Retired top cop Soumen Mitra recalls, “At the entrance to a clothes store stood mannequins dressed in police and army uniforms, and I ached to be allowed to buy one. Years later, when I wore my police uniform for the first time, the memory of that shop window at New Market floated up, clear and strong.”

At the centre of the market there was a cannon, a relic of the Boer War. The cannon is gone and with it a fond landmark that helped shoppers navigate the labyrinthine market. “I would always refer to the cannon,” says Bidisha Chowdhury, who is in her 70s.

But you still have Baborally Sirdar with cake moulds of all shapes and sizes, and Geeta’s with its abundance of fabrics. “I still go to New Market for the hand-embroidered petticoats,” says Neelam Mehrotra, a septuagenarian who now lives in Delhi.

Towards the end of the 19th century, the Calcutta Municipal Corporation decided to build what was to be the first planned municipal market of India. A commission was set up to ensure fair pricing and a daily supply of goods. And under the leadership of commissioner and justice for peace Sir Stuart Hogg, an architecture competition was announced. The civic body finally accepted the designs of Richard Roskell Bayne, and Messrs Burn & Co. was entrusted with the construction of the market.

Architect Anindya Basu says, “The architecture of New Market is Victorian Gothic... The Clock Tower was designed almost as an afterthought.”

The outside of the market was built so that temperatures were cooler near the ground. The engineering techniques inside still keep the market functional and not for any surfeit of attention and caretaking.

Thereafter, the British kept adding to Hogg’s dream project. Hogg Market remained the core but given its widening girth, it came to be referred to as New Market. One hundred and fifty years after its inauguration, it still remains new.

The earliest maps of New Market resemble the layout of a township. That’s how Hogg meant it to be. Public toilets, a fire station, a dancing fountain (that no longer exists), row upon row upon row of shops catering to every imagined need. “You can even find tiger’s milk in New Market,” went the popular Bengali saying from the last century.

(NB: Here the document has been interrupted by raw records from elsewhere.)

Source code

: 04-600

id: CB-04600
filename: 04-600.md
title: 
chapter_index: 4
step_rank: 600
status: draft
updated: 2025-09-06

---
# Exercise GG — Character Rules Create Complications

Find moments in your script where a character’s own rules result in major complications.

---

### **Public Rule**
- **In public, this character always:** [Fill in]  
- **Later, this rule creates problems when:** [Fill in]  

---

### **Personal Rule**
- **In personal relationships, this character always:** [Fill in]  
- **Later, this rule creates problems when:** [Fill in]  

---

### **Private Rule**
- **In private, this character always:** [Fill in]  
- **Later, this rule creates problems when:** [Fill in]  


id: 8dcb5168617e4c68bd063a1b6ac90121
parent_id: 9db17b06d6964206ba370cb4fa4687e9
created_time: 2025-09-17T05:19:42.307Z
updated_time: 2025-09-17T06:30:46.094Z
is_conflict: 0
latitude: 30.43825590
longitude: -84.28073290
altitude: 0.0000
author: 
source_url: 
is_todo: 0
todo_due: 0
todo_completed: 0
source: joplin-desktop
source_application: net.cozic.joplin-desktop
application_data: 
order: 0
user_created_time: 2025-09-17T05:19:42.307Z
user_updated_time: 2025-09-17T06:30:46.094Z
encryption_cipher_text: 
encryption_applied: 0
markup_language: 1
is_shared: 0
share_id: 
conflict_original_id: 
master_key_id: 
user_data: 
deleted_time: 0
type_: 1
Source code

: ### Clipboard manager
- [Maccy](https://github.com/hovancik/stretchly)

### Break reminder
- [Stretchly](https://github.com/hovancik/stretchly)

The centre of New Market is a rotunda, which is basically a fancy-funny name for a “roofed building with a circular ground plan”. There is a shop selling beverages and packaged snacks here. A couple from Birmingham, Simon and Sue, was there one afternoon sipping cold coffee. “It is a market with a 60s vibe,” said Simon. “Birmingham too has these old markets that survive alongside modern malls,” he added.



The rotunda is where the shops selling Christmas décor apparate and around it were the sari shops. “My mother used to get her chiffons and chinnons with floral prints from New Market,” says Anuradha Mitra of Bhowanipore.



Radiating from the rotunda are four corridors, each leading to different blocks. Block A’s USP is now wedding wear, though the retailers and nature of collections have changed.

“Till about the 1990s, we would have to bring our visiting relatives from Lucknow and Kanpur here for shopping whenever there was a wedding in the family,” says G.M. Kapur of Intach.

Debarati Chakrabarti, who now lives in San Francisco, US, shopped at New Market for her son’s Hindu wedding last year. “We had a theme-based wedding and I bought a lot of saris and dress material for our US friends from here,” she says.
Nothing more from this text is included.